Data for processing section start

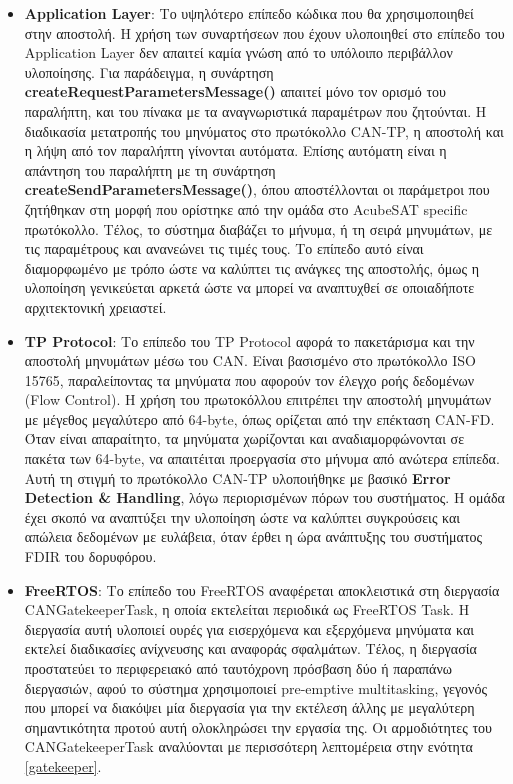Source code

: \documentclass[a4paper,nobib,justified]{tufte-book}
\begin{document}
\begin{itemize}
	\item \textbf{Application Layer}: Το υψηλότερο επίπεδο κώδικα που θα χρησιμοποιηθεί στην αποστολή. Η χρήση των συναρτήσεων που έχουν υλοποιηθεί στο επίπεδο του Application Layer δεν απαιτεί καμία γνώση από το υπόλοιπο περιβάλλον υλοποίησης. Για παράδειγμα, η συνάρτηση \textbf{createRequestParametersMessage()} απαιτεί μόνο τον ορισμό του παραλήπτη, και του πίνακα με τα αναγνωριστικά παραμέτρων που ζητούνται. Η διαδικασία μετατροπής του μηνύματος στο πρωτόκολλο CAN-TP, η αποστολή και η λήψη από τον παραλήπτη γίνονται αυτόματα. Επίσης αυτόματη είναι η απάντηση του παραλήπτη με τη συνάρτηση \textbf{createSendParametersMessage()}, όπου αποστέλλονται οι παράμετροι που ζητήθηκαν στη μορφή που ορίστηκε από την ομάδα στο AcubeSAT specific πρωτόκολλο. Τέλος, το σύστημα διαβάζει το μήνυμα, ή τη σειρά μηνυμάτων, με τις παραμέτρους και ανανεώνει τις τιμές τους. Το επίπεδο αυτό είναι διαμορφωμένο με τρόπο ώστε να καλύπτει τις ανάγκες της αποστολής, όμως η υλοποίηση γενικεύεται αρκετά ώστε να μπορεί να αναπτυχθεί σε οποιαδήποτε αρχιτεκτονική χρειαστεί.
	\item \textbf{TP Protocol}: Το επίπεδο του TP Protocol αφορά το πακετάρισμα και την αποστολή μηνυμάτων μέσω του CAN. Είναι βασισμένο στο πρωτόκολλο ISO 15765, παραλείποντας τα μηνύματα που αφορούν τον έλεγχο ροής δεδομένων (Flow Control). Η χρήση του πρωτοκόλλου επιτρέπει την αποστολή μηνυμάτων με μέγεθος μεγαλύτερο από 64-byte, όπως ορίζεται από την επέκταση CAN-FD. Όταν είναι απαραίτητο, τα μηνύματα χωρίζονται και αναδιαμορφώνονται σε πακέτα των 64-byte, να απαιτέιται προεργασία στο μήνυμα από ανώτερα επίπεδα. Αυτή τη στιγμή το πρωτόκολλο CAN-TP υλοποιήθηκε με βασικό \textbf{Error Detection \& Handling}, λόγω περιορισμένων πόρων του συστήματος. Η ομάδα έχει σκοπό να αναπτύξει την υλοποίηση ώστε να καλύπτει συγκρούσεις και απώλεια δεδομένων με ευλάβεια, όταν έρθει η ώρα ανάπτυξης του συστήματος FDIR του δορυφόρου.
	\item \textbf{FreeRTOS}: Το επίπεδο του FreeRTOS αναφέρεται αποκλειστικά στη διεργασία CANGatekeeperTask, η οποία εκτελείται περιοδικά ως FreeRTOS Task. Η διεργασία αυτή υλοποιεί ουρές για εισερχόμενα και εξερχόμενα μηνύματα και εκτελεί διαδικασίες ανίχνευσης και αναφοράς σφαλμάτων. Τέλος, η διεργασία προστατεύει το περιφερειακό από ταυτόχρονη πρόσβαση δύο ή παραπάνω διεργασιών, αφού το σύστημα χρησιμοποιεί pre-emptive multitasking, γεγονός που μπορεί να διακόψει μία διεργασία για την εκτέλεση άλλης με μεγαλύτερη σημαντικότητα προτού αυτή ολοκληρώσει την εργασία της. Οι αρμοδιότητες του CANGatekeeperTask αναλύονται με περισσότερη λεπτομέρεια στην ενότητα \ref{gatekeeper}.

\end{itemize}
\end{document}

Data for processing section end

What you should do:
Only the text of the listing should be returned, exactly and in full; no image goes into the copy.

Result for this task:
Source code

: \documentclass[a4paper,nobib,justified]{tufte-book}
\begin{document}
\begin{itemize}
	\item \textbf{Application Layer}: Το υψηλότερο επίπεδο κώδικα που θα χρησιμοποιηθεί στην αποστολή. Η χρήση των συναρτήσεων που έχουν υλοποιηθεί στο επίπεδο του Application Layer δεν απαιτεί καμία γνώση από το υπόλοιπο περιβάλλον υλοποίησης. Για παράδειγμα, η συνάρτηση \textbf{createRequestParametersMessage()} απαιτεί μόνο τον ορισμό του παραλήπτη, και του πίνακα με τα αναγνωριστικά παραμέτρων που ζητούνται. Η διαδικασία μετατροπής του μηνύματος στο πρωτόκολλο CAN-TP, η αποστολή και η λήψη από τον παραλήπτη γίνονται αυτόματα. Επίσης αυτόματη είναι η απάντηση του παραλήπτη με τη συνάρτηση \textbf{createSendParametersMessage()}, όπου αποστέλλονται οι παράμετροι που ζητήθηκαν στη μορφή που ορίστηκε από την ομάδα στο AcubeSAT specific πρωτόκολλο. Τέλος, το σύστημα διαβάζει το μήνυμα, ή τη σειρά μηνυμάτων, με τις παραμέτρους και ανανεώνει τις τιμές τους. Το επίπεδο αυτό είναι διαμορφωμένο με τρόπο ώστε να καλύπτει τις ανάγκες της αποστολής, όμως η υλοποίηση γενικεύεται αρκετά ώστε να μπορεί να αναπτυχθεί σε οποιαδήποτε αρχιτεκτονική χρειαστεί.
	\item \textbf{TP Protocol}: Το επίπεδο του TP Protocol αφορά το πακετάρισμα και την αποστολή μηνυμάτων μέσω του CAN. Είναι βασισμένο στο πρωτόκολλο ISO 15765, παραλείποντας τα μηνύματα που αφορούν τον έλεγχο ροής δεδομένων (Flow Control). Η χρήση του πρωτοκόλλου επιτρέπει την αποστολή μηνυμάτων με μέγεθος μεγαλύτερο από 64-byte, όπως ορίζεται από την επέκταση CAN-FD. Όταν είναι απαραίτητο, τα μηνύματα χωρίζονται και αναδιαμορφώνονται σε πακέτα των 64-byte, να απαιτέιται προεργασία στο μήνυμα από ανώτερα επίπεδα. Αυτή τη στιγμή το πρωτόκολλο CAN-TP υλοποιήθηκε με βασικό \textbf{Error Detection \& Handling}, λόγω περιορισμένων πόρων του συστήματος. Η ομάδα έχει σκοπό να αναπτύξει την υλοποίηση ώστε να καλύπτει συγκρούσεις και απώλεια δεδομένων με ευλάβεια, όταν έρθει η ώρα ανάπτυξης του συστήματος FDIR του δορυφόρου.
	\item \textbf{FreeRTOS}: Το επίπεδο του FreeRTOS αναφέρεται αποκλειστικά στη διεργασία CANGatekeeperTask, η οποία εκτελείται περιοδικά ως FreeRTOS Task. Η διεργασία αυτή υλοποιεί ουρές για εισερχόμενα και εξερχόμενα μηνύματα και εκτελεί διαδικασίες ανίχνευσης και αναφοράς σφαλμάτων. Τέλος, η διεργασία προστατεύει το περιφερειακό από ταυτόχρονη πρόσβαση δύο ή παραπάνω διεργασιών, αφού το σύστημα χρησιμοποιεί pre-emptive multitasking, γεγονός που μπορεί να διακόψει μία διεργασία για την εκτέλεση άλλης με μεγαλύτερη σημαντικότητα προτού αυτή ολοκληρώσει την εργασία της. Οι αρμοδιότητες του CANGatekeeperTask αναλύονται με περισσότερη λεπτομέρεια στην ενότητα \ref{gatekeeper}.

\end{itemize}
\end{document}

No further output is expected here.